(EXERCISE DETAILS): Please retype the data in full and exactly; the pictures are not part of the copy.

(SOURCE MATERIAL):

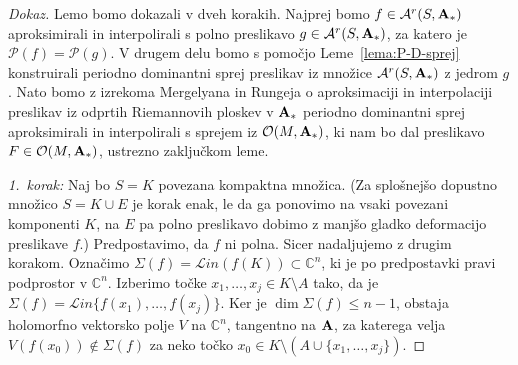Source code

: \documentclass[12pt,a4paper,twoside]{article}
\theoremstyle{definition} %
\newenvironment{dokaz}[1][Dokaz]{\begin{proof}[#1]}{\end{proof}}
\theoremstyle{plain} %
\numberwithin{equation}{section}  %
\begin{document}
\begin{dokaz}
Lemo bomo dokazali v dveh korakih. Najprej bomo $f \in \mathcal{A}^{r}(S, \textbf{\textup{A}}_{*})$ aproksimirali in interpolirali s polno preslikavo $g \in \mathcal{A}^{r}(S, \textbf{\textup{A}}_{*})$, za katero je $\mathcal{P}(f) = \mathcal{P}(g)$.
V drugem delu bomo s pomočjo Leme~\ref{lema:P-D-sprej} konstruirali periodno dominantni sprej preslikav iz množice $\mathcal{A}^{r}(S, \textbf{\textup{A}}_{*})$ z jedrom $g$. Nato bomo z izrekoma Mergelyana in Rungeja o aproksimaciji in interpolaciji preslikav iz odprtih Riemannovih ploskev v $\textbf{\textup{A}}_{*}$ periodno dominantni sprej aproksimirali in interpolirali s sprejem iz $\mathcal{O}(M, \textbf{\textup{A}}_{*})$, ki nam bo dal preslikavo $F   \in \mathcal{O}(M, \textbf{\textup{A}}_{*})$, ustrezno zaključkom leme. \newline

\textit{1.~korak:} Naj bo $S = K$ povezana kompaktna množica. (Za splošnejšo dopustno množico $S = K \cup E$ je korak enak, le da ga ponovimo na vsaki povezani komponenti $K$, na $E$ pa polno preslikavo dobimo z manjšo gladko deformacijo preslikave $f$.)
Predpostavimo, da $f$ ni polna. Sicer nadaljujemo z drugim korakom.
Označimo $\Sigma(f) = \mathcal{L}in (f(K)) \subset \mathbb{C}^{n}$, ki je po predpostavki pravi podprostor v $\mathbb{C}^{n}$.
Izberimo točke $x_{1}, \dots , x_{j} \in K \setminus A$ tako, da je $\Sigma(f) = \mathcal{L}in \{ f(x_{1}), \dots , f(x_{j}) \}$.
Ker je $\dim \Sigma(f) \leq n-1$, obstaja holomorfno vektorsko polje $V$ na $\mathbb{C}^{n}$, tangentno na $\textbf{\textup{A}}$, za katerega velja $V(f(x_0)) \notin \Sigma(f)$ za neko točko $x_0 \in K \setminus (A \cup \{ x_{1}, \dots , x_{j} \})$.


\end{dokaz}
\end{document}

(RESPONSE TO THIS TASK):
Source code

: \documentclass[12pt,a4paper,twoside]{article}
\theoremstyle{definition} %
\newenvironment{dokaz}[1][Dokaz]{\begin{proof}[#1]}{\end{proof}}
\theoremstyle{plain} %
\numberwithin{equation}{section}  %
\begin{document}
\begin{dokaz}
Lemo bomo dokazali v dveh korakih. Najprej bomo $f \in \mathcal{A}^{r}(S, \textbf{\textup{A}}_{*})$ aproksimirali in interpolirali s polno preslikavo $g \in \mathcal{A}^{r}(S, \textbf{\textup{A}}_{*})$, za katero je $\mathcal{P}(f) = \mathcal{P}(g)$.
V drugem delu bomo s pomočjo Leme~\ref{lema:P-D-sprej} konstruirali periodno dominantni sprej preslikav iz množice $\mathcal{A}^{r}(S, \textbf{\textup{A}}_{*})$ z jedrom $g$. Nato bomo z izrekoma Mergelyana in Rungeja o aproksimaciji in interpolaciji preslikav iz odprtih Riemannovih ploskev v $\textbf{\textup{A}}_{*}$ periodno dominantni sprej aproksimirali in interpolirali s sprejem iz $\mathcal{O}(M, \textbf{\textup{A}}_{*})$, ki nam bo dal preslikavo $F   \in \mathcal{O}(M, \textbf{\textup{A}}_{*})$, ustrezno zaključkom leme. \newline

\textit{1.~korak:} Naj bo $S = K$ povezana kompaktna množica. (Za splošnejšo dopustno množico $S = K \cup E$ je korak enak, le da ga ponovimo na vsaki povezani komponenti $K$, na $E$ pa polno preslikavo dobimo z manjšo gladko deformacijo preslikave $f$.)
Predpostavimo, da $f$ ni polna. Sicer nadaljujemo z drugim korakom.
Označimo $\Sigma(f) = \mathcal{L}in (f(K)) \subset \mathbb{C}^{n}$, ki je po predpostavki pravi podprostor v $\mathbb{C}^{n}$.
Izberimo točke $x_{1}, \dots , x_{j} \in K \setminus A$ tako, da je $\Sigma(f) = \mathcal{L}in \{ f(x_{1}), \dots , f(x_{j}) \}$.
Ker je $\dim \Sigma(f) \leq n-1$, obstaja holomorfno vektorsko polje $V$ na $\mathbb{C}^{n}$, tangentno na $\textbf{\textup{A}}$, za katerega velja $V(f(x_0)) \notin \Sigma(f)$ za neko točko $x_0 \in K \setminus (A \cup \{ x_{1}, \dots , x_{j} \})$.


\end{dokaz}
\end{document}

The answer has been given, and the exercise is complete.